Will Humans Become Unnecessary? The Horizon of the Workless Era 2020s
As artificial intelligence externalizes intelligence and begins to detach the human role, being employed itself is becoming a privilege. Yuval Noah Harari tells us that contrary to how the Industrial Revolution created a working class, the next revolution will create a "useless class. This is not unemployment, but a new form of marginalization: employability. As artificial intelligence permanently outperforms humans in a growing number of fields, the many could be excluded from the market.
But the future of employment is not simple. The International Monetary Fund analyzes that 60% of jobs in developed countries will come under the influence of AI, indicating that its utility is both a boon and a threat. Globally, 40% are in the sphere of influence, and the jobs will not disappear completely, but their content will change rapidly. The International Labor Organization warns that the impact will be more concentrated on clerical and women workers in higher income countries, while amplification rather than replacement will be the norm.
The World Economic Forum paints a picture of simultaneous replacement and creation by AI, with business projections of 92 million jobs disappearing and 78 million jobs being created, indicating a future in which the "content" of skills needed, rather than the total number of jobs, will be renewed.
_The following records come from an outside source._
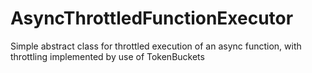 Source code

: # AsyncThrottledFunctionExecutor
Simple abstract class for throttled execution of an async function, with throttling implemented by use of TokenBuckets
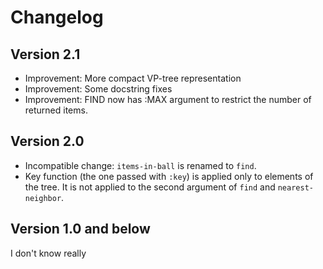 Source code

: # Changelog

## Version 2.1

* Improvement: More compact VP-tree representation
* Improvement: Some docstring fixes
* Improvement: FIND now has :MAX argument to restrict the number of returned
  items.

## Version 2.0

* Incompatible change: `items-in-ball` is renamed to `find`.
* Key function (the one passed with `:key`) is applied only to elements of the
  tree. It is not applied to the second argument of `find` and
  `nearest-neighbor`.

## Version 1.0 and below

I don't know really

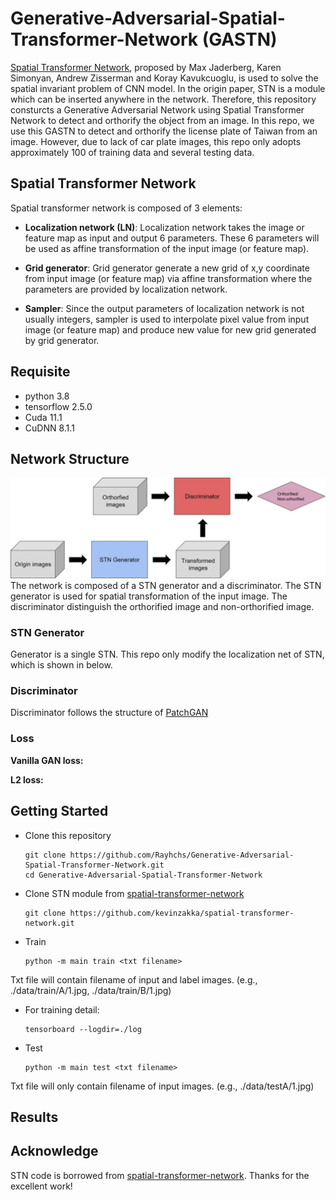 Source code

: # Generative-Adversarial-Spatial-Transformer-Network (GASTN)

[Spatial Transformer Network](https://arxiv.org/pdf/1506.02025.pdf), proposed by Max Jaderberg, Karen Simonyan, Andrew Zisserman and Koray Kavukcuoglu, is used to solve the spatial invariant problem of CNN model. In the origin paper, STN is a module which can be inserted anywhere in the network. Therefore, this repository consturcts a Generative Adversarial Network using Spatial Transformer Network to detect and orthorify the object from an image. In this repo, we use this GASTN to detect and orthorify the license plate of Taiwan from an image. However, due to lack of car plate images, this repo only adopts approximately 100 of training data and several testing data.

## Spatial Transformer Network

Spatial transformer network is composed of 3 elements:
* **Localization network (LN)**:
Localization network takes the image or feature map as input and output 6 parameters. These 6 parameters will be used as affine transformation of the input image (or feature map).

* **Grid generator**:
Grid generator generate a new grid of x,y coordinate from input image (or feature map) via affine transformation where the parameters are provided by localization network.

* **Sampler**:
Since the output parameters of localization network is not usually integers, sampler is used to interpolate pixel value from input image (or feature map) and produce new value for new grid generated by grid generator.

## Requisite

* python 3.8
* tensorflow 2.5.0
* Cuda 11.1
* CuDNN 8.1.1

## Network Structure
<img src="https://github.com/Rayhchs/Generative-Adversarial-Spatial-Transformer-Network/blob/main/img/Network.jpg" width="720">
The network is composed of a STN generator and a discriminator. The STN generator is used for spatial transformation of the input image. The discriminator distinguish the orthorified image and non-orthorified image.


### STN Generator
Generator is a single STN. This repo only modify the localization net of STN, which is shown in below.

### Discriminator
Discriminator follows the structure of [PatchGAN](https://arxiv.org/pdf/1611.07004v3.pdf)

### Loss
**Vanilla GAN loss:**  

**L2 loss:**  

## Getting Started
* Clone this repository

      git clone https://github.com/Rayhchs/Generative-Adversarial-Spatial-Transformer-Network.git
      cd Generative-Adversarial-Spatial-Transformer-Network
      
* Clone STN module from [spatial-transformer-network](https://github.com/kevinzakka/spatial-transformer-network)

      git clone https://github.com/kevinzakka/spatial-transformer-network.git
    
* Train

	  python -m main train <txt filename>
	  
Txt file will contain filename of input and label images. (e.g., ./data/train/A/1.jpg, ./data/train/B/1.jpg)

* For training detail:

	  tensorboard --logdir=./log

* Test

	  python -m main test <txt filename> 
	  
Txt file will only contain filename of input images.  (e.g., ./data/testA/1.jpg)

## Results

## Acknowledge
STN code is borrowed from [spatial-transformer-network](https://github.com/kevinzakka/spatial-transformer-network). Thanks for the excellent work!
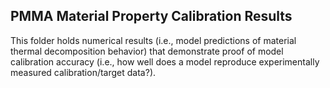 ## PMMA Material Property Calibration Results

This folder holds numerical results (i.e., model predictions of material thermal decomposition behavior) that demonstrate proof of model calibration accuracy (i.e., how well does a model reproduce experimentally measured calibration/target data?). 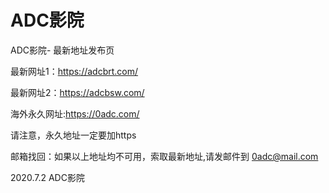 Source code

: # ADC影院

ADC影院- 最新地址发布页

最新网址1：https://adcbrt.com/

最新网址2：https://adcbsw.com/

海外永久网址:https://0adc.com/

请注意，永久地址一定要加https

邮箱找回：如果以上地址均不可用，索取最新地址,请发邮件到 0adc@mail.com

2020.7.2 ADC影院
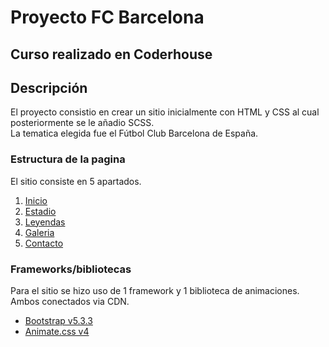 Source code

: # Proyecto FC Barcelona 
## Curso realizado en Coderhouse

## Descripción

El proyecto consistio en crear un sitio inicialmente con HTML y CSS al cual posteriormente se le añadio SCSS.   
La tematica elegida fue el Fútbol Club Barcelona de España.

### Estructura de la pagina

El sitio consiste en 5 apartados.
1. [Inicio](https://github.com/alvaropereyraa/2da-alvaroiriondo-barcelona/blob/main/index.html)
2. [Estadio](https://github.com/alvaropereyraa/2da-alvaroiriondo-barcelona/blob/main/pages/estadio.html)
3. [Leyendas](https://github.com/alvaropereyraa/2da-alvaroiriondo-barcelona/blob/main/pages/leyendas.html) 
4. [Galeria](https://github.com/alvaropereyraa/2da-alvaroiriondo-barcelona/blob/main/pages/galeria.html)  
5. [Contacto](https://github.com/alvaropereyraa/2da-alvaroiriondo-barcelona/blob/main/pages/contacto.html)

### Frameworks/bibliotecas

Para el sitio se hizo uso de 1 framework y 1 biblioteca de animaciones. Ambos conectados via CDN.

- [Bootstrap v5.3.3](https://getbootstrap.com) 
- [Animate.css v4](https://animate.style)
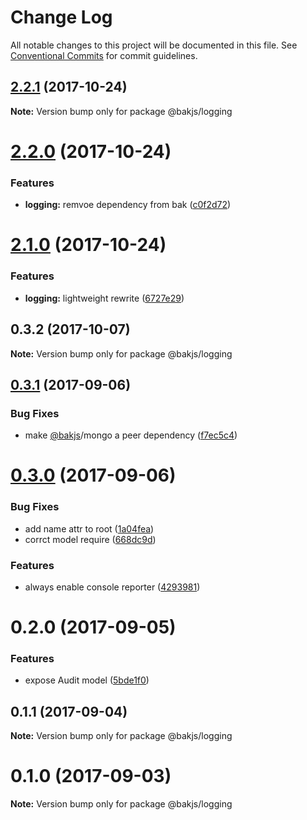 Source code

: # Change Log

All notable changes to this project will be documented in this file.
See [Conventional Commits](https://conventionalcommits.org) for commit guidelines.

<a name="2.2.1"></a>
## [2.2.1](https://github.com/bakjs/plugins/compare/@bakjs/logging@2.2.0...@bakjs/logging@2.2.1) (2017-10-24)




**Note:** Version bump only for package @bakjs/logging

<a name="2.2.0"></a>
# [2.2.0](https://github.com/bakjs/plugins/compare/@bakjs/logging@2.1.0...@bakjs/logging@2.2.0) (2017-10-24)


### Features

* **logging:** remvoe dependency from bak ([c0f2d72](https://github.com/bakjs/plugins/commit/c0f2d72))




<a name="2.1.0"></a>
# [2.1.0](https://github.com/bakjs/plugins/compare/@bakjs/logging@0.3.2...@bakjs/logging@2.1.0) (2017-10-24)


### Features

* **logging:** lightweight rewrite ([6727e29](https://github.com/bakjs/plugins/commit/6727e29))




<a name="0.3.2"></a>
## 0.3.2 (2017-10-07)




**Note:** Version bump only for package @bakjs/logging

<a name="0.3.1"></a>
## [0.3.1](https://github.com/bakjs/bak/compare/@bakjs/logging@0.3.0...@bakjs/logging@0.3.1) (2017-09-06)


### Bug Fixes

* make [@bakjs](https://github.com/bakjs)/mongo a peer dependency ([f7ec5c4](https://github.com/bakjs/bak/commit/f7ec5c4))




<a name="0.3.0"></a>
# [0.3.0](https://github.com/bakjs/bak/compare/@bakjs/logging@0.2.0...@bakjs/logging@0.3.0) (2017-09-06)


### Bug Fixes

* add name attr to root ([1a04fea](https://github.com/bakjs/bak/commit/1a04fea))
* corrct model require ([668dc9d](https://github.com/bakjs/bak/commit/668dc9d))


### Features

* always enable console reporter ([4293981](https://github.com/bakjs/bak/commit/4293981))




<a name="0.2.0"></a>
# 0.2.0 (2017-09-05)


### Features

* expose Audit model ([5bde1f0](https://github.com/bakjs/bak/commit/5bde1f0))




<a name="0.1.1"></a>
## 0.1.1 (2017-09-04)




**Note:** Version bump only for package @bakjs/logging

<a name="0.1.0"></a>
# 0.1.0 (2017-09-03)




**Note:** Version bump only for package @bakjs/logging
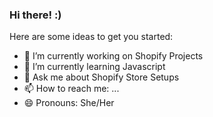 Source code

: ### Hi there! :)

Here are some ideas to get you started:

- 🔭 I’m currently working on Shopify Projects
- 🌱 I’m currently learning Javascript
- 💬 Ask me about Shopify Store Setups
- 📫 How to reach me: ...
- 😄 Pronouns: She/Her

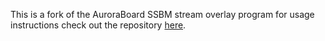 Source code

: This is a fork of the AuroraBoard SSBM stream overlay program for usage instructions check out the repository [here](https://github.com/ModulousSmash/AuroraBoard).
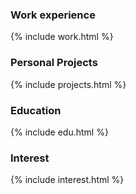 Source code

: <style >
.flexdisplay {
  display: flex;
}
.container {
  //position: relative;
  display: flex;
  flex-direction: column;
}

.header {
  display: flex;
}

.logo {
  width: 64px;
  height: 64px;
  display: block;
  margin-right: 10px;
}
.title {
  display:block;
}
.details {
  display: none;
  margin-top: 4px;
}
</style>


### Work experience 
{% include work.html %}

### Personal Projects
{% include projects.html %}

### Education
{% include edu.html %}

### Interest
{% include interest.html %}


<script src="https://code.jquery.com/jquery-3.2.1.min.js"></script>
<script src="assets/js/display.js"></script>
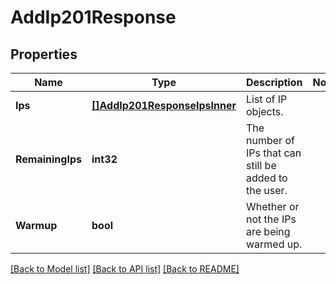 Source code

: # AddIp201Response

## Properties

Name | Type | Description | Notes
------------ | ------------- | ------------- | -------------
**Ips** | [**[]AddIp201ResponseIpsInner**](AddIp201ResponseIpsInner.md) | List of IP objects. |
**RemainingIps** | **int32** | The number of IPs that can still be added to the user. |
**Warmup** | **bool** | Whether or not the IPs are being warmed up. |

[[Back to Model list]](../README.md#documentation-for-models) [[Back to API list]](../README.md#documentation-for-api-endpoints) [[Back to README]](../README.md)


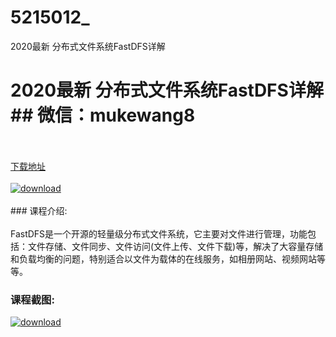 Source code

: # 5215012_
2020最新 分布式文件系统FastDFS详解
# 2020最新 分布式文件系统FastDFS详解## 微信：mukewang8
<br/></br>[下载地址](http://www.36tz.cn/article/5215012 "下载地址")
<br/></br>[![download](http://36tz.cn/muke_img/2020_08_2-63-300x190.png "下载地址")](http://www.36tz.cn/article/5215012 "下载地址")
<br/></br>### 课程介绍:<br/></br>FastDFS是一个开源的轻量级分布式文件系统，它主要对文件进行管理，功能包括：文件存储、文件同步、文件访问(文件上传、文件下载)等，解决了大容量存储和负载均衡的问题，特别适合以文件为载体的在线服务，如相册网站、视频网站等等。

### 课程截图:
[![download](http://36tz.cn/muke_img/2020_08_1-67.png "下载地址")](http://www.36tz.cn/article/5215012 "下载地址")
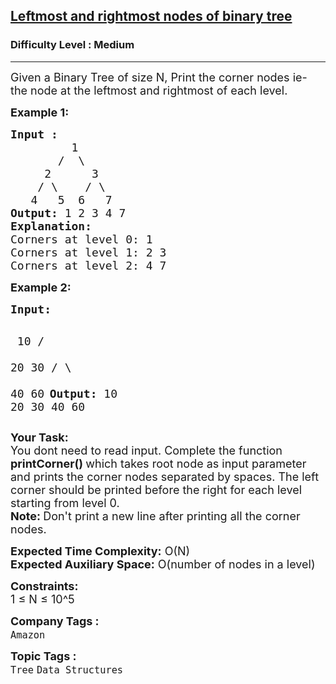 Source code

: <h2><a href="https://practice.geeksforgeeks.org/problems/leftmost-and-rightmost-nodes-of-binary-tree/1?utm_source=gfg&utm_medium=article&utm_campaign=bottom_sticky_on_article">Leftmost and rightmost nodes of binary tree</a></h2><h3>Difficulty Level : Medium</h3><hr><div class="problems_problem_content__Xm_eO"><p><span style="font-size: 18px;">Given a Binary Tree of size N, Print the corner nodes ie- the node at the leftmost and rightmost of each level.</span></p>
<p><strong><span style="font-size: 18px;">Example 1:</span></strong></p>
<pre><span style="font-size: 18px;"><strong>Input :</strong>
         1
       /  \
     2      3
    / \    / \
   4   5  6   7    </span>
<span style="font-size: 18px;"><strong>Output:</strong> 1 2 3 4 7</span>
<span style="font-size: 18px;"><strong>Explanation:</strong>
Corners at level 0: 1
Corners at level 1: 2 3
Corners at level 2: 4 7</span>
</pre>
<p><span style="font-size: 18px;"><strong>Example 2:</strong></span></p>
<pre><span style="font-size: 18px;"><strong>Input:</strong></span>

<span style="font-size: 18px;">        10
      /    \
     20     30
    / \  
   40  60</span>
<span style="font-size: 18px;"><strong>Output: </strong>10 20 30 40 60</span></pre>
<p><span style="font-size: 18px;"><strong>Your Task: &nbsp;</strong><br>You dont need to read input. Complete the function <strong>printCorner() </strong>which takes root node as input parameter and prints the corner nodes separated by spaces. The left corner should be printed before the right for each level starting from level 0.<br><strong>Note: </strong>Don't print a new line after printing all the corner nodes.</span></p>
<p><span style="font-size: 18px;"><strong>Expected Time Complexity:</strong> O(N)<br><strong>Expected Auxiliary Space:</strong> O(number of nodes in a level)</span></p>
<p><span style="font-size: 18px;"><strong>Constraints:</strong><br>1 ≤ N ≤ 10^5</span></p></div><p><span style=font-size:18px><strong>Company Tags : </strong><br><code>Amazon</code>&nbsp;<br><p><span style=font-size:18px><strong>Topic Tags : </strong><br><code>Tree</code>&nbsp;<code>Data Structures</code>&nbsp; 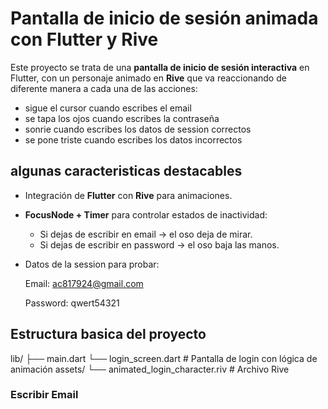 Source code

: # Pantalla de inicio de sesión animada con Flutter y Rive


Este proyecto se trata de una **pantalla de inicio de sesión interactiva** en Flutter, con un personaje animado en **Rive** que va reaccionando de diferente manera a cada una de las acciones:


- sigue el cursor cuando escribes el email
- se tapa los ojos cuando escribes la contraseña
- sonrie cuando escribes los datos de session correctos
- se pone triste cuando escribes los datos incorrectos


## algunas caracteristicas destacables

- Integración de **Flutter** con **Rive** para animaciones.  
- **FocusNode + Timer** para controlar estados de inactividad:  
  - Si dejas de escribir en email → el oso deja de mirar.  
  - Si dejas de escribir en password → el oso baja las manos.  
- Datos de la session para probar:

  Email: ac817924@gmail.com

  Password: qwert54321


## Estructura basica del proyecto

lib/
├── main.dart
└── login_screen.dart # Pantalla de login con lógica de animación
assets/
└── animated_login_character.riv # Archivo Rive

### Escribir Email


  
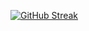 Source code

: [![GitHub Streak](https://github-readme-streak-stats-2wh9.vercel.app?user=TomSnd01&theme=shadow-red)](https://git.io/streak-stats)

<!--
**TomSander243/TomSander243** is a ✨ _special_ ✨ repository because its `README.md` (this file) appears on your GitHub profile.

Here are some ideas to get you started:

- 🔭 I’m currently working on ...
- 🌱 I’m currently learning ...
- 👯 I’m looking to collaborate on ...
- 🤔 I’m looking for help with ...
- 💬 Ask me about ...
- 📫 How to reach me: ...
- 😄 Pronouns: ...
- ⚡ Fun fact: ...
-->
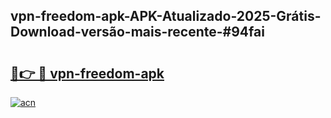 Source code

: ## vpn-freedom-apk-APK-Atualizado-2025-Grátis-Download-versão-mais-recente-#94fai

# <h2><a href="https://ainizakaria.my?title=vpn-freedom-apk&ref=20M">🔗👉 🔴 vpn-freedom-apk</a></h2>

[![acn](https://github.com/user-attachments/assets/0f9c940e-d8b0-45ae-aac7-cd30a18b3e1c)](https://ainizakaria.my?title=vpn-freedom-apk&ref=20M)


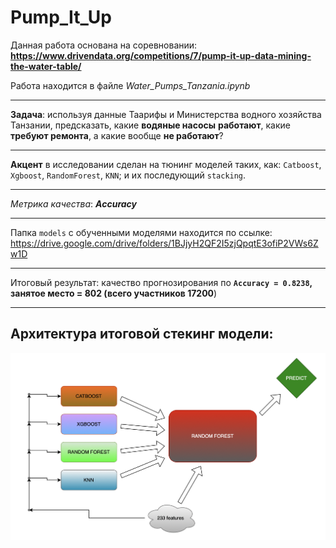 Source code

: # Pump_It_Up
    
Данная работа основана на соревновании: **https://www.drivendata.org/competitions/7/pump-it-up-data-mining-the-water-table/**

Работа находится в файле *Water_Pumps_Tanzania.ipynb*

---
    
**Задача**: используя данные Таарифы и Министерства водного хозяйства Танзании, предсказать, какие **водяные насосы** **работают**, какие **требуют ремонта**, а какие вообще **не работают**?
    
---
    
**Акцент** в исследовании сделан на тюнинг моделей таких, как: `Catboost`, `Xgboost`, `RandomForest`, `KNN`; и их последующий `stacking`.  
    
---   

*Метрика качества*: ***Accuracy***

---

Папка `models` с обученными моделями находится по ссылке: https://drive.google.com/drive/folders/1BJjyH2QF2I5zjQpqtE3ofiP2VWs6Zw1D
    
---

Итоговый результат: качество прогнозирования по **`Accuracy = 0.8238`, занятое место = 802 (всего участников 17200**)

---

## Архитектура итоговой стекинг модели:

<img src='images/diagramma2.png' />
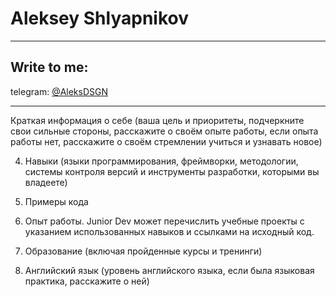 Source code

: # Aleksey Shlyapnikov

---

## Write to me:
telegram: [@AleksDSGN](https://t.me/AleksDSGN)

---

Краткая информация о себе (ваша цель и приоритеты, подчеркните свои сильные стороны, расскажите о своём опыте работы, если опыта работы нет, расскажите о своём стремлении учиться и узнавать новое)

4. Навыки (языки программирования, фреймворки, методологии, системы контроля версий и инструменты разработки, которыми вы владеете)

5. Примеры кода

6. Опыт работы. Junior Dev может перечислить учебные проекты с указанием использованных навыков и ссылками на исходный код.

7. Образование (включая пройденные курсы и тренинги)

8. Английский язык (уровень английского языка, если была языковая практика, расскажите о ней) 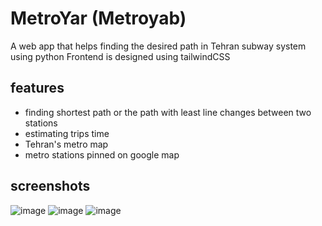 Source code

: # MetroYar (Metroyab)
A web app that helps finding the desired path in Tehran subway system using python
Frontend is designed using tailwindCSS

## features
- finding shortest path or the path with least line changes between two stations
- estimating trips time
- Tehran's metro map
- metro stations pinned on google map

## screenshots
![image](https://user-images.githubusercontent.com/60918091/230160341-cb0f0815-e703-428e-b8de-bd8a65a4bebc.png)
![image](https://user-images.githubusercontent.com/60918091/230160351-be5f5e39-af52-4e15-b0cc-2e423299fc2d.png)
![image](https://user-images.githubusercontent.com/60918091/230161595-d4e0bb53-1be6-4bee-acd2-5c606ad829a0.png)
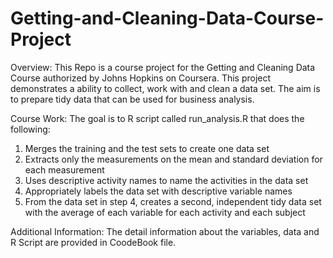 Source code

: # Getting-and-Cleaning-Data-Course-Project

Overview:
This Repo is a course project for the Getting and Cleaning Data Course authorized by Johns Hopkins on Coursera. This project demonstrates a ability to collect, work with and clean a data set. The aim is to prepare tidy data that can be used for business analysis.

Course Work:
The goal is to R script called run_analysis.R that does the following:
  1. Merges the training and the test sets to create one data set
  2. Extracts only the measurements on the mean and standard deviation for each measurement
  3. Uses descriptive activity names to name the activities in the data set
  4. Appropriately labels the data set with descriptive variable names
  5. From the data set in step 4, creates a second, independent tidy data set with the average of each variable for each activity and each subject

Additional Information:
The detail information about the variables, data and R Script are provided in CoodeBook file.
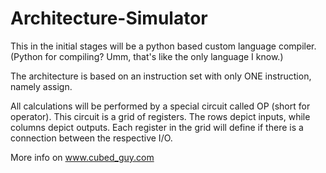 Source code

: # Architecture-Simulator
This in the initial stages will be a python based custom language compiler.
(Python for compiling? Umm, that's like the only language I know.)

The architecture is based on an instruction set with only ONE instruction, namely assign.

All calculations will be performed by a special circuit called OP (short for operator).
This circuit is a grid of registers.
The rows depict inputs, while columns depict outputs.
Each register in the grid will define if there is a connection between the respective I/O.

More info on www.cubed_guy.com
The OECD estimates that about 28% of jobs are at high risk, with education and regional disparities separating the lines of survival.
When this shift is read alongside Marx's theory of alienation, the depth of the crisis comes to mind: 19th century alienation was the enclosure to labor; 21st century alienation is the exclusion from labor. Just as capital turned nature and labor into objects of deprivation, data capitalism transforms attention and even emotions into computational resources. The right to make decisions is seen as more high-value for algorithms, and the average human being may be considered "surplus.
So how do we avoid the emergence of a useless class? We need to redesign our jobs and separate the parts that should be delegated to AI from the core that can only be carried out by humans. Dialogue, ethics, crossing borders, and creativity. This is where the human role should be placed. In addition, we need to put in place a system for short-term relearning of skills and a safety net to support the transition. The International Monetary Fund recommends updating the tax system and public investment to reduce growing inequality.
Ultimately, the question is not, "Will the jobs stay? The question is not, "Will there be jobs left? If the answer is wrong, humans will quietly lose their role as mere byproducts of technology. But if we can honestly look at our strengths and limitations, and reweave our roles as technology advances, Harari's vision of the future will not be a prophecy of catastrophe, but an averted history.